In the records below, repeat word for word only the lines starting at the one that contains "<a>It groups the" and ending at the one that contains "# azure-windows-vm", pictures excluded.

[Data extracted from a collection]
((

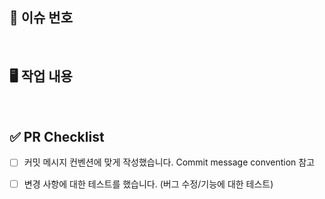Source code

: ## 🔎 이슈 번호

<br/>

## 🖥 작업 내용
<!-- 구체적으로 작성해주세요 -->

<br/>

## ✅ PR Checklist

- [ ] 커밋 메시지 컨벤션에 맞게 작성했습니다. Commit message convention 참고
- [ ] 변경 사항에 대한 테스트를 했습니다. (버그 수정/기능에 대한 테스트)


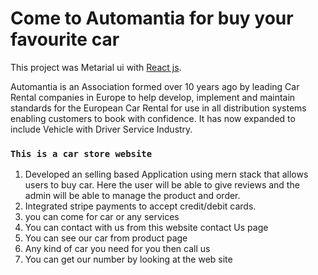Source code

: # Come to Automantia for buy your favourite car

This project was Metarial ui with [React js](https://automantia-authantication.web.app/).

Automantia is an Association formed over 10 years ago by leading Car Rental 
companies in Europe to help develop, implement and maintain standards for the European Car Rental
for use in all distribution systems enabling customers to book with confidence. It has now
expanded to include Vehicle with Driver Service Industry.

### `This is a car store website`
  1. Developed an selling based Application using mern stack that allows users to buy car.
     Here the user will be able to give reviews and the admin will be able to manage the
     product and order.
  2. Integrated stripe payments to accept credit/debit cards.
  3. you can come for car or any services
  4. You can contact with us from this website contact Us page
  5. You can see our car from product page
  6. Any kind of car you need for you then call us
  7. You can get our number by looking at the web site


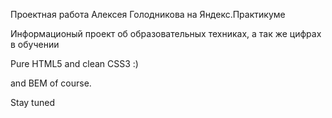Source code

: Проектная работа Алексея Голодникова на Яндекс.Практикуме

Информационый проект об образовательных техниках, а так же цифрах в обучении

Pure HTML5 and clean CSS3 :)

and BEM of course.

Stay tuned
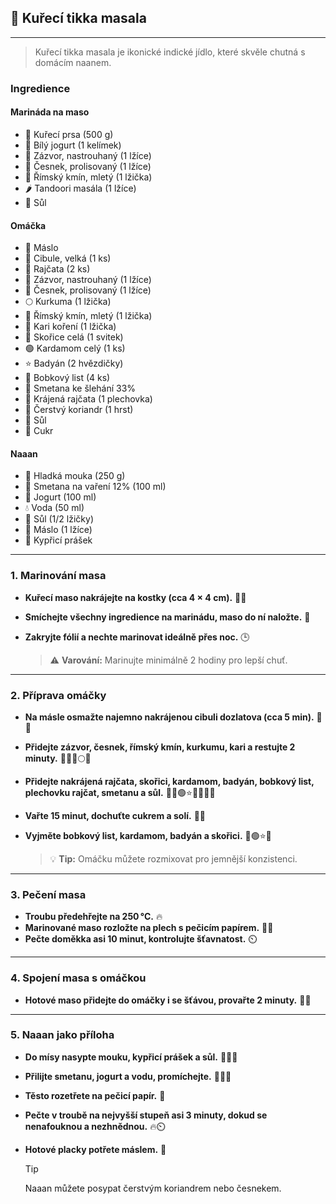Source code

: ﻿## 🍛 Kuřecí tikka masala

---

> Kuřecí tikka masala je ikonické indické jídlo, které skvěle chutná s domácím naanem.

### Ingredience

#### Marináda na maso

- 🍗 Kuřecí prsa (500 g)
- 🥣 Bílý jogurt (1 kelímek)
- 🫚 Zázvor, nastrouhaný (1 lžíce)
- 🧄 Česnek, prolisovaný (1 lžíce)
- 🌱 Římský kmín, mletý (1 lžička)
- 🌶️ Tandoori masála (1 lžíce)
- 🧂 Sůl

#### Omáčka

- 🧈 Máslo
- 🧅 Cibule, velká (1 ks)
- 🍅 Rajčata (2 ks)
- 🫚 Zázvor, nastrouhaný (1 lžíce)
- 🧄 Česnek, prolisovaný (1 lžíce)
- 🌕 Kurkuma (1 lžička)
- 🌱 Římský kmín, mletý (1 lžička)
- 🍛 Kari koření (1 lžička)
- 🌰 Skořice celá (1 svitek)
- 🟢 Kardamom celý (1 ks)
- ⭐ Badyán (2 hvězdičky)
- 🍃 Bobkový list (4 ks)
- 🥛 Smetana ke šlehání 33%
- 🥫 Krájená rajčata (1 plechovka)
- 🌿 Čerstvý koriandr (1 hrst)
- 🧂 Sůl
- 🍬 Cukr

#### Naaan

- 🌾 Hladká mouka (250 g)
- 🥛 Smetana na vaření 12% (100 ml)
- 🥣 Jogurt (100 ml)
- 💧 Voda (50 ml)
- 🧂 Sůl (1/2 lžičky)
- 🧈 Máslo (1 lžíce)
- 🥄 Kypřicí prášek

---

### 1. Marinování masa

- **Kuřecí maso nakrájejte na kostky (cca 4 × 4 cm).** 🍗🔪
- **Smíchejte všechny ingredience na marinádu, maso do ní naložte.** 🥣
- **Zakryjte fólií a nechte marinovat ideálně přes noc.** 🕒

  > ⚠️ **Varování:** Marinujte minimálně 2 hodiny pro lepší chuť.

---

### 2. Příprava omáčky

- **Na másle osmažte najemno nakrájenou cibuli dozlatova (cca 5 min).** 🧅🧈
- **Přidejte zázvor, česnek, římský kmín, kurkumu, kari a restujte 2 minuty.** 🫚🧄🌱🌕🍛
- **Přidejte nakrájená rajčata, skořici, kardamom, badyán, bobkový list, plechovku rajčat, smetanu a sůl.** 🍅🌰🟢⭐🍃🥫🥛🧂
- **Vařte 15 minut, dochuťte cukrem a solí.** 🍬🧂
- **Vyjměte bobkový list, kardamom, badyán a skořici.** 🍃🟢⭐🌰

  > 💡 **Tip:** Omáčku můžete rozmixovat pro jemnější konzistenci.

---

### 3. Pečení masa

- **Troubu předehřejte na 250 °C.** 🔥
- **Marinované maso rozložte na plech s pečicím papírem.** 🍗📄
- **Pečte doměkka asi 10 minut, kontrolujte šťavnatost.** ⏲️

---

### 4. Spojení masa s omáčkou

- **Hotové maso přidejte do omáčky i se šťávou, provařte 2 minuty.** 🍛🍗

---

### 5. Naaan jako příloha

- **Do mísy nasypte mouku, kypřicí prášek a sůl.** 🌾🥄🧂
- **Přilijte smetanu, jogurt a vodu, promíchejte.** 🥛🥣💧
- **Těsto rozetřete na pečicí papír.** 📄
- **Pečte v troubě na nejvyšší stupeň asi 3 minuty, dokud se nenafouknou a nezhnědnou.** 🔥⏲️
- **Hotové placky potřete máslem.** 🧈

  > [!TIP]
  > Naaan můžete posypat čerstvým koriandrem nebo česnekem.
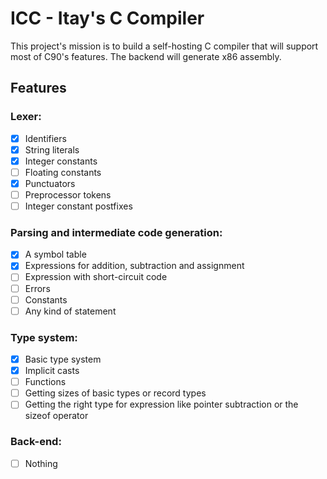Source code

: # ICC - Itay's C Compiler
This project's mission is to build a self-hosting C compiler that will support most of C90's features.
The backend will generate x86 assembly.


## Features
### Lexer:
- [x] Identifiers
- [x] String literals
- [x] Integer constants
- [ ] Floating constants
- [x] Punctuators
- [ ] Preprocessor tokens
- [ ] Integer constant postfixes
### Parsing and intermediate code generation:
- [x] A symbol table
- [x] Expressions for addition, subtraction and assignment
- [ ] Expression with short-circuit code
- [ ] Errors
- [ ] Constants
- [ ] Any kind of statement
### Type system:
- [x] Basic type system
- [x] Implicit casts
- [ ] Functions
- [ ] Getting sizes of basic types or record types
- [ ] Getting the right type for expression like pointer subtraction or the sizeof operator
### Back-end:
- [ ] Nothing
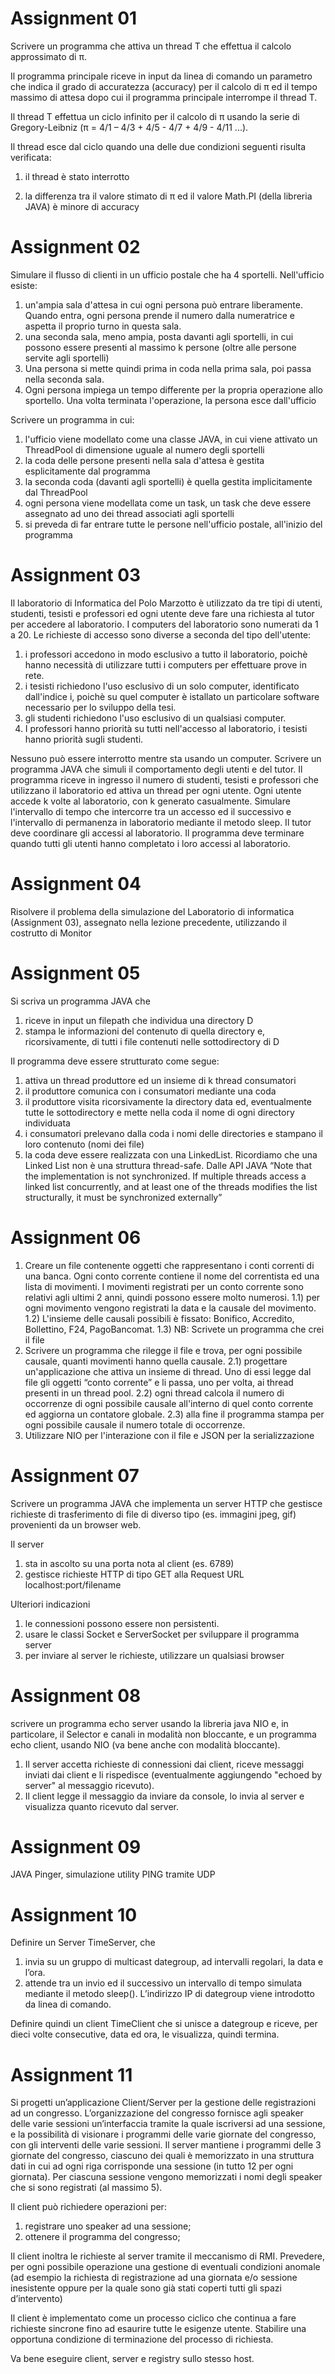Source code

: # Assignment 01

Scrivere un programma che attiva un thread T che effettua il calcolo approssimato di π. 

Il programma principale riceve in input da linea di comando un parametro che indica il grado di accuratezza (accuracy) per il calcolo di π ed il tempo massimo di attesa dopo cui il programma principale interrompe il thread T.

Il thread T effettua un ciclo infinito per il calcolo di π usando la serie di Gregory-Leibniz (π = 4/1 – 4/3 + 4/5 - 4/7 + 4/9 - 4/11 ...).

Il thread esce dal ciclo quando una delle due condizioni seguenti risulta verificata:

1) il thread è stato interrotto

2) la differenza tra il valore stimato di π ed il valore Math.PI (della libreria JAVA) è minore di accuracy

# Assignment 02

Simulare il flusso di clienti in un ufficio postale che ha 4 sportelli. Nell'ufficio esiste:

1) un'ampia sala d'attesa in cui ogni persona può entrare liberamente. Quando entra, ogni persona prende il numero dalla numeratrice e aspetta il proprio turno in questa sala.
2) una seconda sala, meno ampia, posta davanti agli sportelli, in cui possono essere presenti al massimo k persone (oltre alle persone servite agli sportelli)
3) Una persona si mette quindi prima in coda nella prima sala, poi passa nella seconda sala.
4) Ogni persona impiega un tempo differente per la propria operazione allo sportello. Una volta terminata l'operazione, la persona esce dall'ufficio
 
Scrivere un programma in cui:

1) l'ufficio viene modellato come una classe JAVA, in cui viene attivato un ThreadPool di dimensione uguale al numero degli sportelli
2) la coda delle persone presenti nella sala d'attesa è gestita esplicitamente dal programma
3) la seconda coda (davanti agli sportelli) è quella gestita implicitamente dal ThreadPool
4) ogni persona viene modellata come un task, un task che deve essere assegnato ad uno dei thread associati agli sportelli
5) si preveda di far entrare tutte le persone nell'ufficio postale, all'inizio del programma

# Assignment 03

Il laboratorio di Informatica del Polo Marzotto è utilizzato da tre tipi di utenti, studenti, tesisti e professori ed ogni utente deve fare una richiesta al tutor per accedere al laboratorio. I computers del laboratorio sono numerati da 1 a 20. Le richieste di accesso sono diverse a seconda del tipo dell'utente:

1) i professori accedono in modo esclusivo a tutto il laboratorio, poichè hanno necessità di utilizzare tutti i computers per effettuare prove in rete.
2) i tesisti richiedono l'uso esclusivo di un solo computer, identificato dall'indice i, poichè su quel computer è istallato un particolare software necessario per lo sviluppo della tesi.
3) gli studenti richiedono l'uso esclusivo di un qualsiasi computer.
4) I professori hanno priorità su tutti nell'accesso al laboratorio, i tesisti hanno priorità sugli studenti.

Nessuno può essere interrotto mentre sta usando un computer. Scrivere un programma JAVA che simuli il comportamento degli utenti e del tutor. Il programma riceve in ingresso il numero di studenti, tesisti e professori che utilizzano il laboratorio ed attiva un thread per ogni utente. Ogni utente accede k volte al laboratorio, con k generato casualmente. Simulare l'intervallo di tempo che intercorre tra un accesso ed il successivo e l'intervallo di permanenza in laboratorio mediante il metodo sleep. Il tutor deve coordinare gli accessi al laboratorio. Il programma deve terminare quando tutti gli utenti hanno completato i loro accessi al laboratorio.

# Assignment 04

Risolvere il problema della simulazione del Laboratorio di informatica (Assignment 03), assegnato nella lezione precedente, utilizzando il costrutto di Monitor

# Assignment 05

Si scriva un programma JAVA che 

1) riceve in input un filepath che individua una directory D
2) stampa le informazioni del contenuto di quella directory e, ricorsivamente, di tutti i file contenuti nelle sottodirectory di D 

Il programma deve essere strutturato come segue:
1) attiva un thread produttore ed un insieme di k thread consumatori 
2) il produttore comunica con i consumatori mediante una coda 
3) il produttore visita ricorsivamente la directory data ed, eventualmente tutte le sottodirectory e mette nella coda il nome di ogni directory individuata 
4) i consumatori prelevano dalla coda i nomi delle directories e stampano il loro contenuto  (nomi dei file)
5) la coda deve essere realizzata con una LinkedList. 
Ricordiamo che una Linked List non è una struttura thread-safe. Dalle API JAVA “Note that the implementation   is not synchronized. If multiple threads access a linked list concurrently, and at least one of the threads modifies the list structurally, it must be synchronized externally”

# Assignment 06

1) Creare un file contenente oggetti che rappresentano i conti correnti di una banca. Ogni conto corrente contiene il nome del correntista ed una lista di movimenti. I movimenti registrati per un conto corrente sono relativi agli ultimi 2 anni, quindi possono essere molto numerosi.
  1.1) per ogni movimento vengono registrati la data e la causale del movimento.
  1.2) L'insieme delle causali possibili è fissato: Bonifico, Accredito, Bollettino, F24, PagoBancomat.
  1.3) NB: Scrivete un programma che crei il file
2) Scrivere un programma che rilegge il file e trova, per ogni possibile causale, quanti movimenti hanno quella causale.
  2.1) progettare un'applicazione che attiva un insieme di thread. Uno di essi legge dal file gli oggetti “conto corrente” e li passa, uno per volta, ai thread       
  presenti in un thread pool.
  2.2) ogni thread calcola il numero di occorrenze di ogni possibile causale all'interno di quel conto corrente ed aggiorna un contatore globale.
  2.3) alla fine il programma stampa per ogni possibile causale il numero totale di occorrenze.
3) Utilizzare NIO per l'interazione con il file e JSON per la serializzazione

# Assignment 07

Scrivere un programma JAVA che implementa un server HTTP che gestisce richieste di trasferimento di file di diverso tipo (es. immagini jpeg, gif) provenienti da un browser web.

Il server
1) sta in ascolto su una porta nota al client (es. 6789)
2) gestisce richieste HTTP di tipo GET alla Request URL localhost:port/filename

Ulteriori indicazioni
1) le connessioni possono essere non persistenti.
2) usare le classi Socket e ServerSocket per sviluppare il programma server
3) per inviare al server le richieste, utilizzare un qualsiasi browser

# Assignment 08

scrivere un programma echo server usando la libreria java NIO e, in particolare, il Selector e canali in modalità non bloccante, e un programma echo client, usando NIO (va bene anche con modalità bloccante).

1) Il server accetta richieste di connessioni dai client, riceve messaggi inviati dai client e li rispedisce (eventualmente aggiungendo "echoed by server" al messaggio ricevuto).
2) Il client legge il messaggio da inviare da console, lo invia al server e visualizza quanto ricevuto dal server.

# Assignment 09

JAVA Pinger, simulazione utility PING tramite UDP

# Assignment 10

Definire un Server TimeServer, che

1) invia su un gruppo di multicast  dategroup, ad intervalli regolari, la data e l’ora.  
2) attende tra un invio ed il successivo un intervallo di tempo simulata mediante il metodo  sleep().
L’indirizzo IP di dategroup viene introdotto  da linea di comando.

Definire quindi un client TimeClient che si unisce a dategroup e riceve, per dieci volte consecutive, data ed ora, le visualizza, quindi termina.

# Assignment 11

Si progetti un’applicazione Client/Server per la gestione delle registrazioni ad un congresso. L’organizzazione del congresso fornisce agli speaker delle varie sessioni un’interfaccia tramite la quale iscriversi ad una sessione, e la possibilità di visionare i programmi delle varie giornate del congresso, con gli interventi delle varie sessioni. Il server mantiene i programmi delle 3 giornate del congresso, ciascuno dei quali è memorizzato in una struttura dati in cui ad ogni riga corrisponde una sessione (in tutto 12 per ogni giornata). Per ciascuna sessione vengono memorizzati i nomi degli speaker che si sono registrati (al massimo 5).

Il client può richiedere operazioni per:

1) registrare uno speaker ad una sessione;
2) ottenere il programma del congresso;

Il client inoltra le richieste al server tramite il meccanismo di RMI. Prevedere, per ogni possibile operazione una gestione di eventuali condizioni anomale (ad esempio la richiesta di registrazione ad una giornata e/o sessione inesistente oppure per la quale sono già stati coperti tutti gli spazi d’intervento)

Il client è implementato come un processo ciclico che continua a fare richieste sincrone fino ad esaurire tutte le esigenze utente. Stabilire una opportuna condizione di terminazione del processo di richiesta.

Va bene eseguire client, server e registry sullo stesso host.

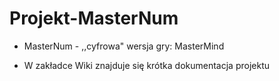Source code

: # Projekt-MasterNum
* MasterNum - ,,cyfrowa" wersja gry: MasterMind

* W zakładce Wiki znajduje się krótka dokumentacja projektu
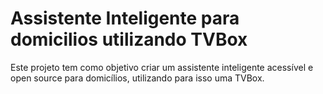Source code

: # Assistente Inteligente para domicilios utilizando TVBox

Este projeto tem como objetivo criar um assistente inteligente acessível e open source para domicílios, utilizando para isso uma TVBox.
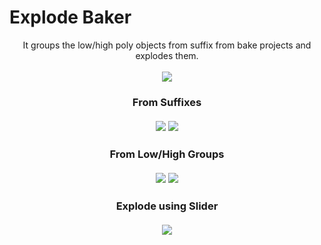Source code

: # Explode Baker


<div align="center">
  <a>It groups the low/high poly objects from suffix from bake projects and explodes them.</>
  <br/>
  <br/>
  <img src="https://user-images.githubusercontent.com/6236606/223407556-38dbdad8-9fed-4d81-ae47-403db2903c6d.png"/>

  <h3> From Suffixes</>
  <br/>
  <br/>
  <img src="https://user-images.githubusercontent.com/6236606/223406846-553f75fe-62ef-4996-821d-37bff04bf29c.png"/>
  <img src="https://user-images.githubusercontent.com/6236606/223406062-fb7df587-3edb-4366-9d65-d2d03f0d37ff.png"/>
  <br/>
  
  <h3> From Low/High Groups</>
  <br/>
  <br/>
  
  <img src="https://user-images.githubusercontent.com/6236606/223406843-7359f461-9e90-436a-949f-2641e15873e4.png"/>
  
  <img src="https://user-images.githubusercontent.com/6236606/223406066-ab8a9985-6e3a-4436-b01e-86d3af2e39b5.png"/>
  
  <h3> Explode using Slider </>
  <br/>
  <br/>
  <img src="https://user-images.githubusercontent.com/6236606/223407969-2889d52e-2ef1-4d36-9d36-29594e53906f.png"/>
</div>

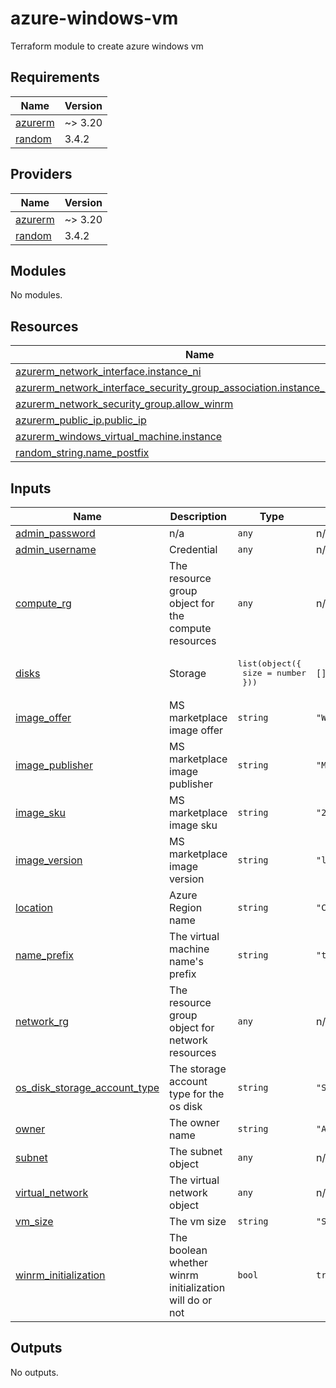# azure-windows-vm
Terraform module to create azure windows vm

<!-- BEGIN_TF_DOCS -->
## Requirements

| Name | Version |
|------|---------|
| <a name="requirement_azurerm"></a> [azurerm](#requirement\_azurerm) | ~> 3.20 |
| <a name="requirement_random"></a> [random](#requirement\_random) | 3.4.2 |

## Providers

| Name | Version |
|------|---------|
| <a name="provider_azurerm"></a> [azurerm](#provider\_azurerm) | ~> 3.20 |
| <a name="provider_random"></a> [random](#provider\_random) | 3.4.2 |

## Modules

No modules.

## Resources

| Name | Type |
|------|------|
| [azurerm_network_interface.instance_ni](https://registry.terraform.io/providers/hashicorp/azurerm/latest/docs/resources/network_interface) | resource |
| [azurerm_network_interface_security_group_association.instance_nisga_winrm](https://registry.terraform.io/providers/hashicorp/azurerm/latest/docs/resources/network_interface_security_group_association) | resource |
| [azurerm_network_security_group.allow_winrm](https://registry.terraform.io/providers/hashicorp/azurerm/latest/docs/resources/network_security_group) | resource |
| [azurerm_public_ip.public_ip](https://registry.terraform.io/providers/hashicorp/azurerm/latest/docs/resources/public_ip) | resource |
| [azurerm_windows_virtual_machine.instance](https://registry.terraform.io/providers/hashicorp/azurerm/latest/docs/resources/windows_virtual_machine) | resource |
| [random_string.name_postfix](https://registry.terraform.io/providers/hashicorp/random/3.4.2/docs/resources/string) | resource |

## Inputs

| Name | Description | Type | Default | Required |
|------|-------------|------|---------|:--------:|
| <a name="input_admin_password"></a> [admin\_password](#input\_admin\_password) | n/a | `any` | n/a | yes |
| <a name="input_admin_username"></a> [admin\_username](#input\_admin\_username) | Credential | `any` | n/a | yes |
| <a name="input_compute_rg"></a> [compute\_rg](#input\_compute\_rg) | The resource group object for the compute resources | `any` | n/a | yes |
| <a name="input_disks"></a> [disks](#input\_disks) | Storage | <pre>list(object({<br>    size = number<br>  }))</pre> | `[]` | no |
| <a name="input_image_offer"></a> [image\_offer](#input\_image\_offer) | MS marketplace image offer | `string` | `"WindowsServer"` | no |
| <a name="input_image_publisher"></a> [image\_publisher](#input\_image\_publisher) | MS marketplace image publisher | `string` | `"MicrosoftWindowsServer"` | no |
| <a name="input_image_sku"></a> [image\_sku](#input\_image\_sku) | MS marketplace image sku | `string` | `"2019-Datacenter"` | no |
| <a name="input_image_version"></a> [image\_version](#input\_image\_version) | MS marketplace image version | `string` | `"latest"` | no |
| <a name="input_location"></a> [location](#input\_location) | Azure Region name | `string` | `"Canada Central"` | no |
| <a name="input_name_prefix"></a> [name\_prefix](#input\_name\_prefix) | The virtual machine name's prefix | `string` | `"test-vm"` | no |
| <a name="input_network_rg"></a> [network\_rg](#input\_network\_rg) | The resource group object for network resources | `any` | n/a | yes |
| <a name="input_os_disk_storage_account_type"></a> [os\_disk\_storage\_account\_type](#input\_os\_disk\_storage\_account\_type) | The storage account type for the os disk | `string` | `"Standard_LRS"` | no |
| <a name="input_owner"></a> [owner](#input\_owner) | The owner name | `string` | `"Allen"` | no |
| <a name="input_subnet"></a> [subnet](#input\_subnet) | The subnet object | `any` | n/a | yes |
| <a name="input_virtual_network"></a> [virtual\_network](#input\_virtual\_network) | The virtual network object | `any` | n/a | yes |
| <a name="input_vm_size"></a> [vm\_size](#input\_vm\_size) | The vm size | `string` | `"Standard_A2_v2"` | no |
| <a name="input_winrm_initialization"></a> [winrm\_initialization](#input\_winrm\_initialization) | The boolean whether winrm initialization will do or not | `bool` | `true` | no |

## Outputs

No outputs.
<!-- END_TF_DOCS -->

))

# Written response
  <a>It groups the low/high poly objects from suffix from bake projects and explodes them.</>
  <br/>
  <br/>
  <img src="https://user-images.githubusercontent.com/6236606/223407556-38dbdad8-9fed-4d81-ae47-403db2903c6d.png"/>

  <h3> From Suffixes</>
  <br/>
  <br/>
  <img src="https://user-images.githubusercontent.com/6236606/223406846-553f75fe-62ef-4996-821d-37bff04bf29c.png"/>
  <img src="https://user-images.githubusercontent.com/6236606/223406062-fb7df587-3edb-4366-9d65-d2d03f0d37ff.png"/>
  <br/>
  
  <h3> From Low/High Groups</>
  <br/>
  <br/>
  
  <img src="https://user-images.githubusercontent.com/6236606/223406843-7359f461-9e90-436a-949f-2641e15873e4.png"/>
  
  <img src="https://user-images.githubusercontent.com/6236606/223406066-ab8a9985-6e3a-4436-b01e-86d3af2e39b5.png"/>
  
  <h3> Explode using Slider </>
  <br/>
  <br/>
  <img src="https://user-images.githubusercontent.com/6236606/223407969-2889d52e-2ef1-4d36-9d36-29594e53906f.png"/>
</div>

# azure-windows-vm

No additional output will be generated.